14. Kita Punya Jiwa
Gara-gara ucapan Mark, tanpa bermaksud menyalahkan, Jeno jadi menurunkan kewaspadaannya.
Mark bilang lantai 2 sudah "bersih", jadi Jeno tidak berekspektasi akan menghadapi satupun zombie. Dan ia memang berharap begitu, berharap bekal pisaunya hanya akan jadi formalitas belaka, yang lalu bisa ia kembalikan tanpa noda pada Haechan.
Tapi Jeno lupa, bahkan saat berlari di lingkungan rumahnya yang ia hafal di luar kepala, ada saja berbagai rintangan yang menghadang一entah itu anak kecil yang mondar-mandir di jalurnya, pelari lain yang numpang menyebrang, atau remaja yang melintas sembarangan.
Bermacam-macam orang, semua mengajarinya 1 hal; jalanmu tidak selalu mulus, kamu harus membuka mata lebar-lebar.
Bisa-bisanya ia lupa pada pelajaran itu?
Zombie dokter yang agaknya kelaparan menubruknya dengan kekuatan seperti truk, membuatnya tumbang di samping mayat yang dari puncak kepala sampai dada tertutup sebuah jaket tebal. Jeno jatuh, dokter itu tepat di atasnya. Normalnya, meski usia si dokter setidaknya 2 kali lipat umurnya, Jeno lebih kuat. Tapi zombie itu dikuasai nafsu sedangkan Jeno dicengkeram rasa ragu.
Jeno mengenalnya.
Dokter Lee Minji yang cantik pernah jadi fenomena di awal penugasannya. Ada banyak teman-temannya yang dulu berpura-pura sakit hanya untuk melihatnya dari dekat. Tapi selain paras ayu itu, Jeno menyukainya karena dia baik, selalu baik, tak terkecuali pada siswa-siswa iseng yang terdorong perubahan hormon.
Jiwa yang sangat mulia itu, di mana dia sekarang?
"Dokter一"
Ucapan Jeno dipotong, tidak dengan kata-kata, melainkan usaha mematikan si dokter merobek tenggorokannya.

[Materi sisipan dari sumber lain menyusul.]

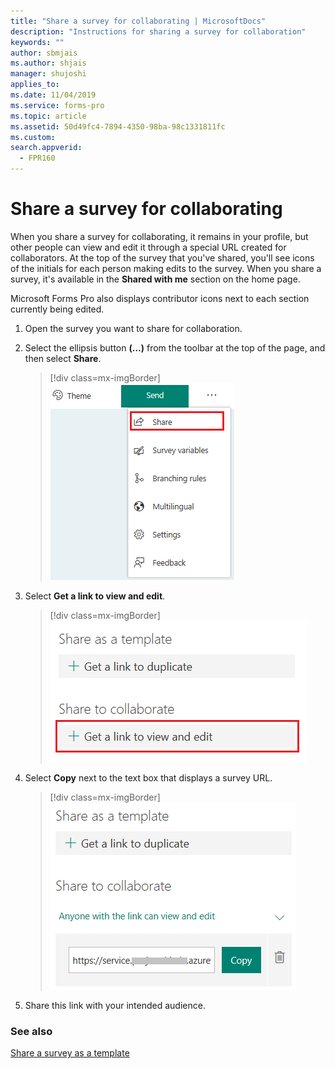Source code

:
 ```yaml
---
title: "Share a survey for collaborating | MicrosoftDocs"
description: "Instructions for sharing a survey for collaboration"
keywords: ""
author: sbmjais
ms.author: shjais
manager: shujoshi
applies_to: 
ms.date: 11/04/2019
ms.service: forms-pro
ms.topic: article
ms.assetid: 50d49fc4-7894-4350-98ba-98c1331811fc
ms.custom: 
search.appverid:
  - FPR160
---
```


# Share a survey for collaborating

When you share a survey for collaborating, it remains in your profile, but other people can view and edit it through a special URL created for collaborators. At the top of the survey that you've shared, you'll see icons of the initials for each person making edits to the survey. When you share a survey, it's available in the **Shared with me** section on the home page.

Microsoft Forms Pro also displays contributor icons next to each section currently being edited.

1.  Open the survey you want to share for collaboration.

2.  Select the ellipsis button **(…)** from the toolbar at the top of the page, and then select **Share**.

    > [!div class=mx-imgBorder]
    > ![share the survey](media/share-survey.png "Share the survey")

3.  Select **Get a link to view and edit**.

    > [!div class=mx-imgBorder]
    > ![get the link to share the survey for collaboration](media/get-survey-share-link.png "Get the link to share the survey for collaboration")  

4.  Select **Copy** next to the text box that displays a survey URL.

    > [!div class=mx-imgBorder]
    > ![link to share the survey for collaboration](media/survey-share-link.png "Link to share the survey for collaboration")  

5.  Share this link with your intended audience.

### See also

[Share a survey as a template](share-survey-template.md)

Jeno tersentak kaget, menyadari betapa bahayanya akibat dari tindakan itu. Buru-buru dia meraba tempat dia menyimpan pisaunya lantas mengarahkan ujung tajam mengkilapnya ke kepala Lee Minji. Sayangnya dokter itu berkelit一sigap dan cakap一dan melakukan aksi susulan dengan semakin gencar mencakar wajahnya.

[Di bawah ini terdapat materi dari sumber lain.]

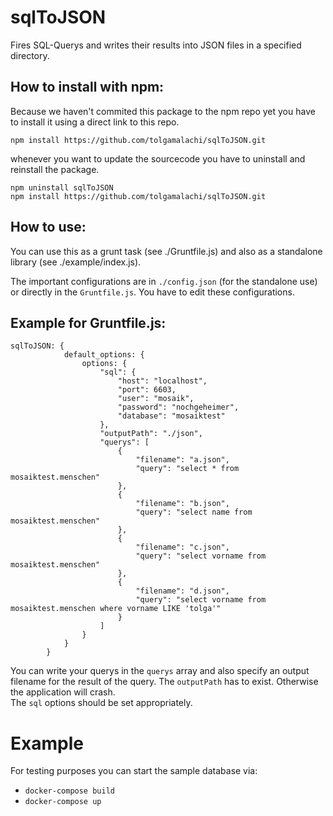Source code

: sqlToJSON
=========

Fires SQL-Querys and writes their results into JSON files in a specified directory.

How to install with npm:
------------------------

Because we haven't commited this package to the npm repo yet you have to install it using a direct link to this repo.

`npm install https://github.com/tolgamalachi/sqlToJSON.git`

whenever you want to update the sourcecode you have to uninstall and reinstall the package. 

```
npm uninstall sqlToJSON
npm install https://github.com/tolgamalachi/sqlToJSON.git

```

How to use:
----------

You can use this as a grunt task (see ./Gruntfile.js) and also as a standalone
library (see ./example/index.js).  

The important configurations are in `./config.json` (for the standalone use) or directly in the `Gruntfile.js`.
You have to edit these configurations.

Example for Gruntfile.js:
--------

```
sqlToJSON: {
            default_options: {
                options: {
                    "sql": {
                        "host": "localhost",
                        "port": 6603,
                        "user": "mosaik",
                        "password": "nochgeheimer",
                        "database": "mosaiktest"
                    },
                    "outputPath": "./json",
                    "querys": [
                        {
                            "filename": "a.json",
                            "query": "select * from mosaiktest.menschen"
                        },
                        {
                            "filename": "b.json",
                            "query": "select name from mosaiktest.menschen"
                        },
                        {
                            "filename": "c.json",
                            "query": "select vorname from mosaiktest.menschen"
                        },
                        {
                            "filename": "d.json",
                            "query": "select vorname from mosaiktest.menschen where vorname LIKE 'tolga'"
                        }
                    ]
                }
            }
        }
```

You can write your querys in the `querys` array and also specify an output filename for the result of the query.
The `outputPath` has to exist. Otherwise the application will crash.  
The `sql` options should be set appropriately.

Example
=======

For testing purposes you can start the sample database via:
- `docker-compose build`
- `docker-compose up`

Jeno telah melihat efek cakaran zombie. 1 goresan saja dan hidupnya tamat. Bukankah Jaemin sudah memperingatkannya? Bukankah ini yang saudaranya takutkan? Tidak. Semuanya tidak boleh berakhir seperti ini!
Semburan kemarahan tiba-tiba mengalir di seluruh pembuluh darah Jeno. Haechan dan Grace. Mark, Renjun dan Jaemin. Mereka berhasil, kenapa ia tidak? Kalau dia gagal, usaha teman-temannya akan sia-sia. Kalau ia gagal一
Tidak akan.
Kuku si dokter dan matanya berjarak beberapa senti saja. Luar biasa dekat, hampir mencapainya. Secara naluriah Jeno mendorong dokter itu, menggunakan lutut yang ia hantamkan pada perut. Di kehidupan sehari-hari ia takkan bisa berbuat begitu. Di situasi normal, ia takkan pernah memukul perempuan. Tapi kini tidak ada kehidupan sehari-hari yang normal, dan kemanapun jiwa dokter Lee Minji pergi, dia sudah tidak berada di sini lagi.

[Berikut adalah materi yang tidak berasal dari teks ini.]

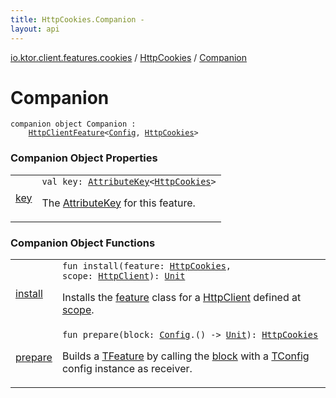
 ```yaml
---
title: HttpCookies.Companion - 
layout: api
---
```


<div class='api-docs-breadcrumbs'><a href="../../index.html">io.ktor.client.features.cookies</a> / <a href="../index.html">HttpCookies</a> / <a href="./index.html">Companion</a></div>

# Companion

<div class="signature"><code><span class="keyword">companion</span> <span class="keyword">object </span><span class="identifier">Companion</span>&nbsp;<span class="symbol">:</span>&nbsp;<br/>&nbsp;&nbsp;&nbsp;&nbsp;<a href="../../../io.ktor.client.features/-http-client-feature/index.html"><span class="identifier">HttpClientFeature</span></a><span class="symbol">&lt;</span><a href="../-config/index.html"><span class="identifier">Config</span></a><span class="symbol">,</span>&nbsp;<a href="../index.html"><span class="identifier">HttpCookies</span></a><span class="symbol">&gt;</span></code></div>

### Companion Object Properties

<table class="api-docs-table">
<tbody>
<tr>
<td markdown="1">

<a href="key.html">key</a>


</td>
<td markdown="1">
<div class="signature"><code><span class="keyword">val </span><span class="identifier">key</span><span class="symbol">: </span><a href="../../../io.ktor.util/-attribute-key/index.html"><span class="identifier">AttributeKey</span></a><span class="symbol">&lt;</span><a href="../index.html"><span class="identifier">HttpCookies</span></a><span class="symbol">&gt;</span></code></div>

The <a href="../../../io.ktor.util/-attribute-key/index.html">AttributeKey</a> for this feature.


</td>
</tr>
</tbody>
</table>

### Companion Object Functions

<table class="api-docs-table">
<tbody>
<tr>
<td markdown="1">

<a href="install.html">install</a>


</td>
<td markdown="1">
<div class="signature"><code><span class="keyword">fun </span><span class="identifier">install</span><span class="symbol">(</span><span class="parameterName" id="io.ktor.client.features.cookies.HttpCookies.Companion$install(io.ktor.client.features.cookies.HttpCookies, io.ktor.client.HttpClient)/feature">feature</span><span class="symbol">:</span>&nbsp;<a href="../index.html"><span class="identifier">HttpCookies</span></a><span class="symbol">, </span><span class="parameterName" id="io.ktor.client.features.cookies.HttpCookies.Companion$install(io.ktor.client.features.cookies.HttpCookies, io.ktor.client.HttpClient)/scope">scope</span><span class="symbol">:</span>&nbsp;<a href="../../../io.ktor.client/-http-client/index.html"><span class="identifier">HttpClient</span></a><span class="symbol">)</span><span class="symbol">: </span><a href="https://kotlinlang.org/api/latest/jvm/stdlib/kotlin/-unit/index.html"><span class="identifier">Unit</span></a></code></div>

Installs the <a href="install.html#io.ktor.client.features.cookies.HttpCookies.Companion$install(io.ktor.client.features.cookies.HttpCookies, io.ktor.client.HttpClient)/feature">feature</a> class for a <a href="../../../io.ktor.client/-http-client/index.html">HttpClient</a> defined at <a href="install.html#io.ktor.client.features.cookies.HttpCookies.Companion$install(io.ktor.client.features.cookies.HttpCookies, io.ktor.client.HttpClient)/scope">scope</a>.


</td>
</tr>
<tr>
<td markdown="1">

<a href="prepare.html">prepare</a>


</td>
<td markdown="1">
<div class="signature"><code><span class="keyword">fun </span><span class="identifier">prepare</span><span class="symbol">(</span><span class="parameterName" id="io.ktor.client.features.cookies.HttpCookies.Companion$prepare(kotlin.Function1((io.ktor.client.features.cookies.HttpCookies.Config, kotlin.Unit)))/block">block</span><span class="symbol">:</span>&nbsp;<a href="../-config/index.html"><span class="identifier">Config</span></a><span class="symbol">.</span><span class="symbol">(</span><span class="symbol">)</span>&nbsp;<span class="symbol">-&gt;</span>&nbsp;<a href="https://kotlinlang.org/api/latest/jvm/stdlib/kotlin/-unit/index.html"><span class="identifier">Unit</span></a><span class="symbol">)</span><span class="symbol">: </span><a href="../index.html"><span class="identifier">HttpCookies</span></a></code></div>

Builds a <a href="#">TFeature</a> by calling the <a href="prepare.html#io.ktor.client.features.cookies.HttpCookies.Companion$prepare(kotlin.Function1((io.ktor.client.features.cookies.HttpCookies.Config, kotlin.Unit)))/block">block</a> with a <a href="#">TConfig</a> config instance as receiver.


</td>
</tr>
</tbody>
</table>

Orang di hadapannya hanyalah monster一tidak kurang, tidak lebih.
Kebimbangan Jeno lenyap. Terbakar. Musnah. Dia bangkit dengan cara berguling. Selagi zombie itu terkapar, dia menginjak punggungnya dengan kakinya yang paling dominan dan mengangkat pisaunya tinggi-tinggi di atas kepala.
Napas Jeno tersengal-sengal. Butiran-butiran keringat turun membasahi keningnya. Jeno mengeratkan pegangannya pada gagang pisau, merasakan teksturnya yang solid dan pas di genggaman. Jaemin benar; ini bukan saatnya bertingkah sok keren.
Pilihannya hanya di makan atau melawan.
Jeno memaksa matanya tidak berkedip meski ia ingin. Dia harus melihat, harus membuktikan pada dirinya sendiri bahwa dia bukannya laki-laki tanpa nyali.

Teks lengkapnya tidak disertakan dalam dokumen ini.